Benachbarte Grundstückseigentümer haben allerdings die Möglichkeit, die Folgen eines Überbaus durch Rechtsgeschäft in gewissem Umfang abweichend von § 912 BGB zu bestimmen. Das ergibt sich – unbeschadet der grundsätzlich zwingenden Natur sachenrechtlicher Vorschriften – daraus, dass in § 912 BGB selbst maßgeblich auf den Willen der beiden Nachbarn abgehoben wird, und zwar sowohl in der Person des Überbauers („Vorsatz oder grobe Fahrlässigkeit“) als auch in der des Betroffenen („Widerspruch“).
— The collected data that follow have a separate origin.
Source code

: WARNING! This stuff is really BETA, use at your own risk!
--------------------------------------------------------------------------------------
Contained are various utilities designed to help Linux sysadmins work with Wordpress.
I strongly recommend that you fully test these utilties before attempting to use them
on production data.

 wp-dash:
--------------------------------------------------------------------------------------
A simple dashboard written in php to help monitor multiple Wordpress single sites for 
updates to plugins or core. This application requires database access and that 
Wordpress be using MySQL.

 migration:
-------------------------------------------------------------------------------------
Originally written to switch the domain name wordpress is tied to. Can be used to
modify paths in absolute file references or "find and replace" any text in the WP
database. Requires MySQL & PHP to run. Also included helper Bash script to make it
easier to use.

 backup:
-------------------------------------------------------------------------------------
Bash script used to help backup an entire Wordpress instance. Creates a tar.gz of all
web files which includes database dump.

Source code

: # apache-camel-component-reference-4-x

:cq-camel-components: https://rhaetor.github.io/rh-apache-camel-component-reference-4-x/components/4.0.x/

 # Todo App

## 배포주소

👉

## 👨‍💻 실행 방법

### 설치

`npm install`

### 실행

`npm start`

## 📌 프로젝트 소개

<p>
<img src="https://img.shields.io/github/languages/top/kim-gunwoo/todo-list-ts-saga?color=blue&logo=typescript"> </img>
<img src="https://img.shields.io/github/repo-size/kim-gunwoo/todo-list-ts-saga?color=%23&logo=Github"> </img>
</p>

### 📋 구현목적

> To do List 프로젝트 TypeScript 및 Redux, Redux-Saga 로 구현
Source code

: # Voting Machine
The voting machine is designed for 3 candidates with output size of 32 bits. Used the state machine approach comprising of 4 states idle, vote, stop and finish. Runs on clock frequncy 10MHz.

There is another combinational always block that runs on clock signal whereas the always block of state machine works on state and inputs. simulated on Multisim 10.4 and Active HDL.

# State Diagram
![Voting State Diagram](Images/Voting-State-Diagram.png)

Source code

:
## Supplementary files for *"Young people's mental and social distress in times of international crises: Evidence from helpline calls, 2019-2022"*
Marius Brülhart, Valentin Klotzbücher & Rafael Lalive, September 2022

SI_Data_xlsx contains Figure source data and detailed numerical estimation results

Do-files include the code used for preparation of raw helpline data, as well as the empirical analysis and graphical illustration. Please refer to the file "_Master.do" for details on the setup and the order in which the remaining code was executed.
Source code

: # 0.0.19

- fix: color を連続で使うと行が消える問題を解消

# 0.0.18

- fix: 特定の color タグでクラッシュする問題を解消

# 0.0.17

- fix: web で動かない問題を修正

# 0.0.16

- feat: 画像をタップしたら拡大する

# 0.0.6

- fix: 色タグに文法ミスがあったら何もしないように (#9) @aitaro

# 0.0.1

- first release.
Der gestattete Überbau ist nicht rechtswidrig. Die Duldungspflicht des Nachbarn folgt aus der Abrede11. Wie § 912 BGB beim gutgläubigen Überbau schafft die Zustimmung bei der rechtmäßigen Grenzüberbauung den Rechtsgrund dafür, dass der Nachbar den fremden Gebäudeteil auf seinem Grundstück dulden muss. Die auf dem Willen der Beteiligten beruhende Legitimation begrenzt zugleich deren Umfang und Bestand12.
An einer solchen Gestattung des Überbaus durch den Nachbarn fehlt es hier jedoch.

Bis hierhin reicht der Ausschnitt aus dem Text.